Il partit rapidement, car sa copine Nanaba l'attend en bas. Peu de temps après Erd fait son entrée. Il me raconte ce qui s'est passé après mon départ. Je le remercie pour son aide. Je lui donne des nouvelles d'Eren. Il ne reste pas longtemps et rentre chez lui.
Je décide de faire le ménage histoire de m'occuper l'esprit, le temps que le gamin se réveille à nouveau.
Il est presque 15h quand je l'entends se lever. Merde le sol n'est pas encore sec et donc je ne peux pas le rejoindre pour le stopper. Et si je l'appelle en lui gueulant dessus, il risque de prendre peur. J'entends le bruit de la douche et le bruit d'une chute. Et voilà pourquoi il ne devait pas se lever. Je sais qu'il doit se sentir sale, mais il doit rester calme.
Je me précipite à la salle de bains et je le saisis. Je le conduis vers la baignoire. Elle sert tellement peu souvent qu'elle est comme neuve. Je le glisse dedans et je fais couler de l'eau chaude. Il est si fragile avec ce visage que j'ai qu'une envie : le protéger ou même le surprotéger. Je prends un gant et le gel douche et je commence à le nettoyer doucement. Il se détend et ferme, les yeux. Je lui parle doucement à son oreille.
- Ça va mieux ?
- Hum.
- Écoute, j'ai dû faire venir le médecin tout à l'heure.
Je le sens se raidir aussitôt. Il veut se débattre, mais je l'en empêche.

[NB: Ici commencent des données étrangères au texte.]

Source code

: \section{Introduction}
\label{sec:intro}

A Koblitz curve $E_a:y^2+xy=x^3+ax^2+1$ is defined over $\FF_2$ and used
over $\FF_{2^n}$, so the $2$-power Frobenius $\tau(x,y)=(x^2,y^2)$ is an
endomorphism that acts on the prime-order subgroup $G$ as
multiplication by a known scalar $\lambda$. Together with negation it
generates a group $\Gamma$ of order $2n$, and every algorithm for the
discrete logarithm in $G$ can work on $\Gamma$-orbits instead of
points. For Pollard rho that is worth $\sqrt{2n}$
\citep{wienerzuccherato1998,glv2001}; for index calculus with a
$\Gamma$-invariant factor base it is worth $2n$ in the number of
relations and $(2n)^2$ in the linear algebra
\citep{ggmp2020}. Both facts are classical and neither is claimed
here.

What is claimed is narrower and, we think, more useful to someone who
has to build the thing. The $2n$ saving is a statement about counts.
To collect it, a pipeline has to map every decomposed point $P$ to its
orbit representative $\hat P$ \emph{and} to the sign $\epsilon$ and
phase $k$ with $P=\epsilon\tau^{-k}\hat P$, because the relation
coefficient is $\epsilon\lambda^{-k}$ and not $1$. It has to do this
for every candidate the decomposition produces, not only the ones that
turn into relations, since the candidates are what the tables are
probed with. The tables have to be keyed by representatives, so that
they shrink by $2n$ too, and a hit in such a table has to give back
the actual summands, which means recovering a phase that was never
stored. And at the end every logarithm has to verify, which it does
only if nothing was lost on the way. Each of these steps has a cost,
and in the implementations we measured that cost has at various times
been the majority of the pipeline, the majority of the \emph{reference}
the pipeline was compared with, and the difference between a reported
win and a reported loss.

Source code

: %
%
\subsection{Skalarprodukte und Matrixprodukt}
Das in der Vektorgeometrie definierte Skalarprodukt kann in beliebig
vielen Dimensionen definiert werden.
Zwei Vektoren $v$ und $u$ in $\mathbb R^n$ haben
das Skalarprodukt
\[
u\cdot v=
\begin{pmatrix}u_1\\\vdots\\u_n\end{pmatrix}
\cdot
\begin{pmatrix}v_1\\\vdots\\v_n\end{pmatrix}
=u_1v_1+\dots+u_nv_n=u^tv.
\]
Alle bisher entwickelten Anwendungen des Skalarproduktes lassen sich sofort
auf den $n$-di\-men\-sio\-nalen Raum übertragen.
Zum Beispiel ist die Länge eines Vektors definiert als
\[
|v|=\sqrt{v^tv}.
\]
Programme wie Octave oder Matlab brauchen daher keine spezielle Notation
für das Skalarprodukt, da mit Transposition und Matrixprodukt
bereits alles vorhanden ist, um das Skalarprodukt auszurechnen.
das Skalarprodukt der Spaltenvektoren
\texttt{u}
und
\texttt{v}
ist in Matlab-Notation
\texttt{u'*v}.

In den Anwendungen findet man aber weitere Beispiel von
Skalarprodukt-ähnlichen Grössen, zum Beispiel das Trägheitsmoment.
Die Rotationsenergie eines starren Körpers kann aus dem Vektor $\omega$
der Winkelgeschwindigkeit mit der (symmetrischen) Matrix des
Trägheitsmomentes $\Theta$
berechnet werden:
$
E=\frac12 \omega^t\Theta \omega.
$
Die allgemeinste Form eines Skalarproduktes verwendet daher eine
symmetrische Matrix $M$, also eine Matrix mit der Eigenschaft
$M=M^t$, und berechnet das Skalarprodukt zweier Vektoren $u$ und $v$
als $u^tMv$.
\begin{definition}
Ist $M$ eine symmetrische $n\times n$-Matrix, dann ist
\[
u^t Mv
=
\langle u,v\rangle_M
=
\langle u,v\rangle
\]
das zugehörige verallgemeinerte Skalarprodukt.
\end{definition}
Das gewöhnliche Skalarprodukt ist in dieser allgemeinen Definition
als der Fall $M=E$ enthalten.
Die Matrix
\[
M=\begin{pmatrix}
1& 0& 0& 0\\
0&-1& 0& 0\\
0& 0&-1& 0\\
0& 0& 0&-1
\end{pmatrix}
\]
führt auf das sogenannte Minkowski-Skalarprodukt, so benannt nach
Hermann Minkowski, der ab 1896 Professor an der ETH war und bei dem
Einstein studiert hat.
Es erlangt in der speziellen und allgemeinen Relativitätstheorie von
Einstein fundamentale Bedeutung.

- Eren écoute moi bordel jusqu'à la fin. C'est un ami à moi. Il veut que tu te reposes pendant deux jours au moins. Il repassera ici lundi. Ne t'en fais pas, tu peux lui faire confiance. Tu n'es responsable de rien.
- Je n'ai pas été assez vigilant. J'aurais jamais dû boire le verre de kir qui était là avant mon arrivé. J'suis vraiment désolé. Résultat la société n'aura pas la négociation.
- Putain Eren. Ne pense pas à ça. Un connard t'a drogué pour te violer et toi tout ce qui t'emmerde, c'est l'échec. Ne t'en fais pas, tu n'as pas échoué. Avant qu'on lui arrange le portrait, il nous a avoués que tu avais super bien négocié. Donc maintenant ne pense qu'à une chose, te reposer et te remettre de cette épreuve. Jusque lundi tu resteras ici. Me suis-je bien fait comprendre ?
- Oui.
Je me suis peut-être un peu emporté contre lui, mais il n'est pas croyable comme gosse. Tout ce qui l'inquiète, c'est le boulot. Je ne pensais pas qu'il voulait autant s'investir dans la société. Dans un sens, ça me fait chaud au cœur.
Une fois lavé et rincé, je l'aide à se sécher et je lui ramène un de mes boxers. Malgré notre différence de taille, il rentre très bien dedans. Je l'emmène jusqu'au canapé. Je fais un plateau télé et je m'installe à côté de lui. On ne parle pas. On se regarde un film. Au bout d'une demi-heure, je le sens glisser contre moi. Il s'endort à nouveau. Je ne veux pas le bouger, alors on reste comme ça et je finis à mon tour par m'endormir.